Start of RECORD EXCERPTS

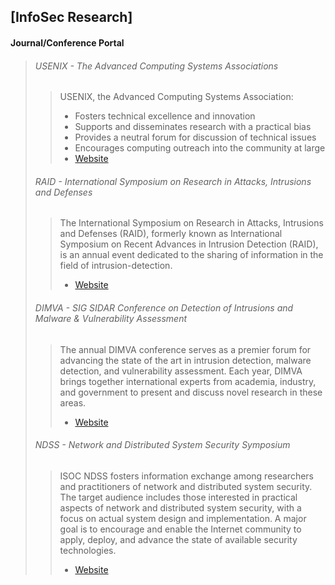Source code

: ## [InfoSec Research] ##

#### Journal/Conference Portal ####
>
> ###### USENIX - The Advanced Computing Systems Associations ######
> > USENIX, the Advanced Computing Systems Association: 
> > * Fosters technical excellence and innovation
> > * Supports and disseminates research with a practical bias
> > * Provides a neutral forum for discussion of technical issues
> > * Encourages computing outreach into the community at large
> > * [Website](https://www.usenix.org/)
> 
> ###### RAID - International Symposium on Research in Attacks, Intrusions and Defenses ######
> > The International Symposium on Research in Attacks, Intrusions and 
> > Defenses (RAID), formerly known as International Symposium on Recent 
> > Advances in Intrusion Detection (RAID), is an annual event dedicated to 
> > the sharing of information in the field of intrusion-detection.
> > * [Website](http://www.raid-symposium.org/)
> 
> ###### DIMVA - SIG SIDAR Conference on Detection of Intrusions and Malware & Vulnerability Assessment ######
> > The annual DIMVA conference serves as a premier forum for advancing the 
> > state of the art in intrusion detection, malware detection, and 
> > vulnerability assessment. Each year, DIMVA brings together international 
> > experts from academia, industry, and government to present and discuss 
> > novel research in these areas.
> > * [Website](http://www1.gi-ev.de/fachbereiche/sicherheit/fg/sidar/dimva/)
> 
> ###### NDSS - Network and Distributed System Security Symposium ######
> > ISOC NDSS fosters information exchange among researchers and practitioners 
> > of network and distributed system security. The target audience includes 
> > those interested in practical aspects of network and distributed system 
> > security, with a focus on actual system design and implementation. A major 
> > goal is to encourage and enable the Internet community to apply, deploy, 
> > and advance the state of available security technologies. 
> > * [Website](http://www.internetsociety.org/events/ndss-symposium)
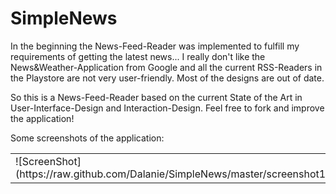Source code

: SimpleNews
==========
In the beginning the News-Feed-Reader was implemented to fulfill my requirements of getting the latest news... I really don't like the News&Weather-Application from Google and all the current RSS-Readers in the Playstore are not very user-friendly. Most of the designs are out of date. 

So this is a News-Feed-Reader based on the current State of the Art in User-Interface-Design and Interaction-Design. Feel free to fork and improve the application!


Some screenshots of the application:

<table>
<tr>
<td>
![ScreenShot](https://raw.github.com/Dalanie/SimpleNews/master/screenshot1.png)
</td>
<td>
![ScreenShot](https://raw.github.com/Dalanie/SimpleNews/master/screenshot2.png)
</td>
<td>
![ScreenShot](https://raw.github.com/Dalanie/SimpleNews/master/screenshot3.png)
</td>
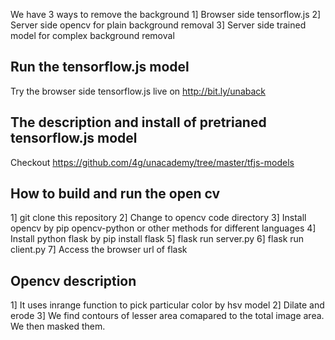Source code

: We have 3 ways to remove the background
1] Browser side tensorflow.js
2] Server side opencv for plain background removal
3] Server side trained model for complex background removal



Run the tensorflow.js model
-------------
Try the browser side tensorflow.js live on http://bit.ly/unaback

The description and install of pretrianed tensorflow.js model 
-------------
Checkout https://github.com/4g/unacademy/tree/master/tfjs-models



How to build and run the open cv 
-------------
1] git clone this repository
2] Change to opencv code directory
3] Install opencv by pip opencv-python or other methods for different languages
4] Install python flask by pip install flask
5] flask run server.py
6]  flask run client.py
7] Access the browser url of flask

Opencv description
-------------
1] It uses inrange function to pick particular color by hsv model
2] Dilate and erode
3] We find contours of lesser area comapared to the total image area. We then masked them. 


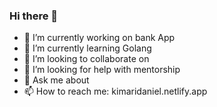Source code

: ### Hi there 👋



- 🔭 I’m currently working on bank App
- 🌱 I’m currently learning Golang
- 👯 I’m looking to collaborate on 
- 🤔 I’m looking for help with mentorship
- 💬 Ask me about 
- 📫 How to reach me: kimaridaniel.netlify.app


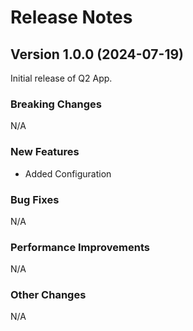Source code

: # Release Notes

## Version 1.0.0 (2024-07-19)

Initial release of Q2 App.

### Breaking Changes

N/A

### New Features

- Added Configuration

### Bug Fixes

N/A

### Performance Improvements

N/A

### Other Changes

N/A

End of RECORD EXCERPTS

Your task is an exact printout of the records above, with no pictures.

Source code

: ## [InfoSec Research] ##

#### Journal/Conference Portal ####
>
> ###### USENIX - The Advanced Computing Systems Associations ######
> > USENIX, the Advanced Computing Systems Association: 
> > * Fosters technical excellence and innovation
> > * Supports and disseminates research with a practical bias
> > * Provides a neutral forum for discussion of technical issues
> > * Encourages computing outreach into the community at large
> > * [Website](https://www.usenix.org/)
> 
> ###### RAID - International Symposium on Research in Attacks, Intrusions and Defenses ######
> > The International Symposium on Research in Attacks, Intrusions and 
> > Defenses (RAID), formerly known as International Symposium on Recent 
> > Advances in Intrusion Detection (RAID), is an annual event dedicated to 
> > the sharing of information in the field of intrusion-detection.
> > * [Website](http://www.raid-symposium.org/)
> 
> ###### DIMVA - SIG SIDAR Conference on Detection of Intrusions and Malware & Vulnerability Assessment ######
> > The annual DIMVA conference serves as a premier forum for advancing the 
> > state of the art in intrusion detection, malware detection, and 
> > vulnerability assessment. Each year, DIMVA brings together international 
> > experts from academia, industry, and government to present and discuss 
> > novel research in these areas.
> > * [Website](http://www1.gi-ev.de/fachbereiche/sicherheit/fg/sidar/dimva/)
> 
> ###### NDSS - Network and Distributed System Security Symposium ######
> > ISOC NDSS fosters information exchange among researchers and practitioners 
> > of network and distributed system security. The target audience includes 
> > those interested in practical aspects of network and distributed system 
> > security, with a focus on actual system design and implementation. A major 
> > goal is to encourage and enable the Internet community to apply, deploy, 
> > and advance the state of available security technologies. 
> > * [Website](http://www.internetsociety.org/events/ndss-symposium)
Source code

: SimpleNews
==========
In the beginning the News-Feed-Reader was implemented to fulfill my requirements of getting the latest news... I really don't like the News&Weather-Application from Google and all the current RSS-Readers in the Playstore are not very user-friendly. Most of the designs are out of date. 

So this is a News-Feed-Reader based on the current State of the Art in User-Interface-Design and Interaction-Design. Feel free to fork and improve the application!


Some screenshots of the application:

<table>
<tr>
<td>
![ScreenShot](https://raw.github.com/Dalanie/SimpleNews/master/screenshot1.png)
</td>
<td>
![ScreenShot](https://raw.github.com/Dalanie/SimpleNews/master/screenshot2.png)
</td>
<td>
![ScreenShot](https://raw.github.com/Dalanie/SimpleNews/master/screenshot3.png)
</td>
Source code

: We have 3 ways to remove the background
1] Browser side tensorflow.js
2] Server side opencv for plain background removal
3] Server side trained model for complex background removal



Run the tensorflow.js model
-------------
Try the browser side tensorflow.js live on http://bit.ly/unaback

The description and install of pretrianed tensorflow.js model 
-------------
Checkout https://github.com/4g/unacademy/tree/master/tfjs-models



How to build and run the open cv 
-------------
1] git clone this repository
2] Change to opencv code directory
3] Install opencv by pip opencv-python or other methods for different languages
4] Install python flask by pip install flask
5] flask run server.py
6]  flask run client.py
7] Access the browser url of flask

Opencv description
-------------
1] It uses inrange function to pick particular color by hsv model
2] Dilate and erode
3] We find contours of lesser area comapared to the total image area. We then masked them. 


Source code

: ### Hi there 👋



- 🔭 I’m currently working on bank App
- 🌱 I’m currently learning Golang
- 👯 I’m looking to collaborate on 
- 🤔 I’m looking for help with mentorship
- 💬 Ask me about 
- 📫 How to reach me: kimaridaniel.netlify.app


Source code

: # Release Notes

## Version 1.0.0 (2024-07-19)

Initial release of Q2 App.

### Breaking Changes

N/A

### New Features

- Added Configuration

### Bug Fixes

N/A

### Performance Improvements

N/A

### Other Changes

N/A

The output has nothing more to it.